How to complete this task:
Report how many lines of the data contain the string "컨트롤러를". Add nothing.

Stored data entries

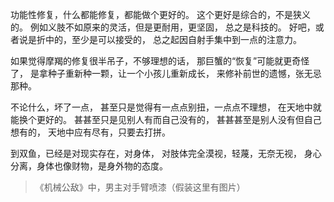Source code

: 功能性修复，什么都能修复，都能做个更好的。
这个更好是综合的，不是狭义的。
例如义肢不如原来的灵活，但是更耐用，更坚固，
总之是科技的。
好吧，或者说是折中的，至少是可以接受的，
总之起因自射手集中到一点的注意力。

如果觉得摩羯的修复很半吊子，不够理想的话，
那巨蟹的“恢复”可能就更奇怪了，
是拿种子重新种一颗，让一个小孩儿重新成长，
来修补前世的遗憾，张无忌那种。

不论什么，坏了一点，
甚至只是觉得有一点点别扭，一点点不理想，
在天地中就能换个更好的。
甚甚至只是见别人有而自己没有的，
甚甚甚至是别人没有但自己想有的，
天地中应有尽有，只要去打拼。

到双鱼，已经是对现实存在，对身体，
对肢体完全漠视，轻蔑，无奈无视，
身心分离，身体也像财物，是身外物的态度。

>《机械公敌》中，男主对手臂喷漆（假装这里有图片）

==

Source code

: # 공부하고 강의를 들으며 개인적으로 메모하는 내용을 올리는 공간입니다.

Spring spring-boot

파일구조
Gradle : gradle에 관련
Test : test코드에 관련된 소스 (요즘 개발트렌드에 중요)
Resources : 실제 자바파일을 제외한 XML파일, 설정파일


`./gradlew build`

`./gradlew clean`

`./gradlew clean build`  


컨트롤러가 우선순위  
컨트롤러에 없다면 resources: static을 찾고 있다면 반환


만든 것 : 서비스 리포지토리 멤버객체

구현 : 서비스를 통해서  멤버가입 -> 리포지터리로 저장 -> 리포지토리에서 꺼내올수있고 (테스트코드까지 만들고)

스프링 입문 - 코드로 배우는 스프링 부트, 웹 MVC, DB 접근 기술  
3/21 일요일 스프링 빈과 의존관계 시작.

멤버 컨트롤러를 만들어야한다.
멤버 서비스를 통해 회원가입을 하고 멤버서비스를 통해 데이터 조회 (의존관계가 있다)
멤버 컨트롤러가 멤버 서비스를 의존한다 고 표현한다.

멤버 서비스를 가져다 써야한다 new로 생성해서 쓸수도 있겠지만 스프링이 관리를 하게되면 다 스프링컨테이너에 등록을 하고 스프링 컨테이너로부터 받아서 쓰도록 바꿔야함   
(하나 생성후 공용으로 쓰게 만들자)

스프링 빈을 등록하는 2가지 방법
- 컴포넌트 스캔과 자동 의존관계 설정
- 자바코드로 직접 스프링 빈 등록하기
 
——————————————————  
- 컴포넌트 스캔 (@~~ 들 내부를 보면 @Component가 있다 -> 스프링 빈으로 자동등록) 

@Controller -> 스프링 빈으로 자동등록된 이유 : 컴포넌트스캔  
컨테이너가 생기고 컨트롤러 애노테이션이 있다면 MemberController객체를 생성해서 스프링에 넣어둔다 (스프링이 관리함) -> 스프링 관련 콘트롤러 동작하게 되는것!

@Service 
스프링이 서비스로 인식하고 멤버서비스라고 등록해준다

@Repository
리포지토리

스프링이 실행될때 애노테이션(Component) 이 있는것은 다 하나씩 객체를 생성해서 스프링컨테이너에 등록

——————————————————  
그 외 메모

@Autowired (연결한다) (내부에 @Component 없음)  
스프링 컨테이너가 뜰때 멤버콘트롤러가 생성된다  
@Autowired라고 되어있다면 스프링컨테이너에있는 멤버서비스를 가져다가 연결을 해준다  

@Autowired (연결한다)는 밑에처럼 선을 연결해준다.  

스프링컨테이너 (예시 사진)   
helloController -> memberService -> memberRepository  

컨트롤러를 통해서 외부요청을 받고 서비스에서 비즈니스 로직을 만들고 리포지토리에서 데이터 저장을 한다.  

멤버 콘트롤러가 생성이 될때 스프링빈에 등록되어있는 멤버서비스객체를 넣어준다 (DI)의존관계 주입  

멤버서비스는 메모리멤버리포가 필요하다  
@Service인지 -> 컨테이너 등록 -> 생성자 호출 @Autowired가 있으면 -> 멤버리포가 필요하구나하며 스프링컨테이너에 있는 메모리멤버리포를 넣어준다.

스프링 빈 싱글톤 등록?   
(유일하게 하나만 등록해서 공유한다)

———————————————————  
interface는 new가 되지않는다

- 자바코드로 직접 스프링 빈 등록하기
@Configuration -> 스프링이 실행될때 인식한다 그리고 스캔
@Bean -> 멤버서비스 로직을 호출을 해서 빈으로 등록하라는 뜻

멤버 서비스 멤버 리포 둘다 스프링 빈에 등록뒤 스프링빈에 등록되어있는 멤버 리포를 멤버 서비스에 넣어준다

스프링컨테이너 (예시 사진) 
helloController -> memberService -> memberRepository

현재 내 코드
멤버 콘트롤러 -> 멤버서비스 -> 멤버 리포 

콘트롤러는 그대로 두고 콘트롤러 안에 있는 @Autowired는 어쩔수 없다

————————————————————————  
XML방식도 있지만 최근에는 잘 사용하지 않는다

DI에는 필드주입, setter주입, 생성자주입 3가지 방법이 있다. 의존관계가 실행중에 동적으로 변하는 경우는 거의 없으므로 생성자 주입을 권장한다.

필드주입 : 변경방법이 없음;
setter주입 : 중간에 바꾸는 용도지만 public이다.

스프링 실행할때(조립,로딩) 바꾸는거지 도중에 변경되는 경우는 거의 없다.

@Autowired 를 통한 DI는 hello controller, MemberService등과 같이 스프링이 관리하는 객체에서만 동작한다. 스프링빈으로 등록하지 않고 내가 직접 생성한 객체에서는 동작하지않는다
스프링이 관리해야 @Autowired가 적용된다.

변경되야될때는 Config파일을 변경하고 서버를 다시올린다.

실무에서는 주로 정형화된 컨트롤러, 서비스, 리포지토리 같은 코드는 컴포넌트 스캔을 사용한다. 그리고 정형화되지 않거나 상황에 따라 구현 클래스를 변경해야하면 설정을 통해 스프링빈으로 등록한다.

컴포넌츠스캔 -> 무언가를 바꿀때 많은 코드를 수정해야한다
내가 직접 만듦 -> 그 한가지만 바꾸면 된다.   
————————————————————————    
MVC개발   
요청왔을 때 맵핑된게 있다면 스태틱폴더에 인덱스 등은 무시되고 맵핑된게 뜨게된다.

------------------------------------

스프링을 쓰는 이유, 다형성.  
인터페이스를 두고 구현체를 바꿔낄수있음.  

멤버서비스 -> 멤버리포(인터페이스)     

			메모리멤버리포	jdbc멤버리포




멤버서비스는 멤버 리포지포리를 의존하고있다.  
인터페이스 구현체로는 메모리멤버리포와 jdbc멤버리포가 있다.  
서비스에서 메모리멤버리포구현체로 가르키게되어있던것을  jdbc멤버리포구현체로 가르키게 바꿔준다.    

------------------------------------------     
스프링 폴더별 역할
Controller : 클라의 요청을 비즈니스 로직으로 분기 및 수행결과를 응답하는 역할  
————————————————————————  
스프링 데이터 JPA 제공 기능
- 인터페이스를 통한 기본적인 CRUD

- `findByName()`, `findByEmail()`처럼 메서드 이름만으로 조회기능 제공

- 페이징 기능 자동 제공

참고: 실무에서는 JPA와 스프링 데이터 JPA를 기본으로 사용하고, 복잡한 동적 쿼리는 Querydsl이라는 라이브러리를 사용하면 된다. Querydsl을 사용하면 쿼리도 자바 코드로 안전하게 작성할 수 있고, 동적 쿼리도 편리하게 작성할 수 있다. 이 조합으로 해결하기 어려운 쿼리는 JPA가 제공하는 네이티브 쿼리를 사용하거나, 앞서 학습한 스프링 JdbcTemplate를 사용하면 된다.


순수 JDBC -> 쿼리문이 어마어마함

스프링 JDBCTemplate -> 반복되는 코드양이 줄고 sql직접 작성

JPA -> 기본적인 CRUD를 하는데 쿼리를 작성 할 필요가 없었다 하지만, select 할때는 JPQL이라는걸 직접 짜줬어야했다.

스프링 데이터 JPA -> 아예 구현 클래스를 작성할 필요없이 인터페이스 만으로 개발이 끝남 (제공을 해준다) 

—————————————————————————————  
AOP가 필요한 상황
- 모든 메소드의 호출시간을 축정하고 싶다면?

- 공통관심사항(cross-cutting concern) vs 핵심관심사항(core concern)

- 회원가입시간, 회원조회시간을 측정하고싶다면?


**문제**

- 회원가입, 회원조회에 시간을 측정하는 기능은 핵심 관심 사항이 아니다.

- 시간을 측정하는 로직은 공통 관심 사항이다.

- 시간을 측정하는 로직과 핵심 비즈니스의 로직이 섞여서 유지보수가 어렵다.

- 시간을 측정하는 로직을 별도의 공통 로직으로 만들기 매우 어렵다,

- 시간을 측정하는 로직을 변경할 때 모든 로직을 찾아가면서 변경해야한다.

...

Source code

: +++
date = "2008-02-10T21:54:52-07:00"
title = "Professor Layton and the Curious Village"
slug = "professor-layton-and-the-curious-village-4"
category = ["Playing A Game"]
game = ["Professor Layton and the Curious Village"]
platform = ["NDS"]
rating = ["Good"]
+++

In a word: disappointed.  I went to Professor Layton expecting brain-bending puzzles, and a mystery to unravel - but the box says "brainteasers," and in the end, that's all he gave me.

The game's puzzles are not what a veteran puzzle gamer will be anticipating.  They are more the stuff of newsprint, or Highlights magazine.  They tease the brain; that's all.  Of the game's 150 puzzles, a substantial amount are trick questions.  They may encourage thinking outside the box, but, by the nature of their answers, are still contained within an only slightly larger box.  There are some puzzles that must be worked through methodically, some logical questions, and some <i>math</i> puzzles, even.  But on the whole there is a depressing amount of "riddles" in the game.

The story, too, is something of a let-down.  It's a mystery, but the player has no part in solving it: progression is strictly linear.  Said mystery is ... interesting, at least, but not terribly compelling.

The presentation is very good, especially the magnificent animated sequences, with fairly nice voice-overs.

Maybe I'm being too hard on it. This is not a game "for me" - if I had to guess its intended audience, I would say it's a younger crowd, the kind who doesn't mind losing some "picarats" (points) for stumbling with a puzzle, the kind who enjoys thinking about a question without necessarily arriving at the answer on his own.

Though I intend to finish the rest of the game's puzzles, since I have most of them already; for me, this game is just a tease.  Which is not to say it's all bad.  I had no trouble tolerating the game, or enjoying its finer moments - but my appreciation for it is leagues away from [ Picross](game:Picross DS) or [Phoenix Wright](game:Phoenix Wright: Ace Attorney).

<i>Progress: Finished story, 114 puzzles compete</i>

Written solution:
2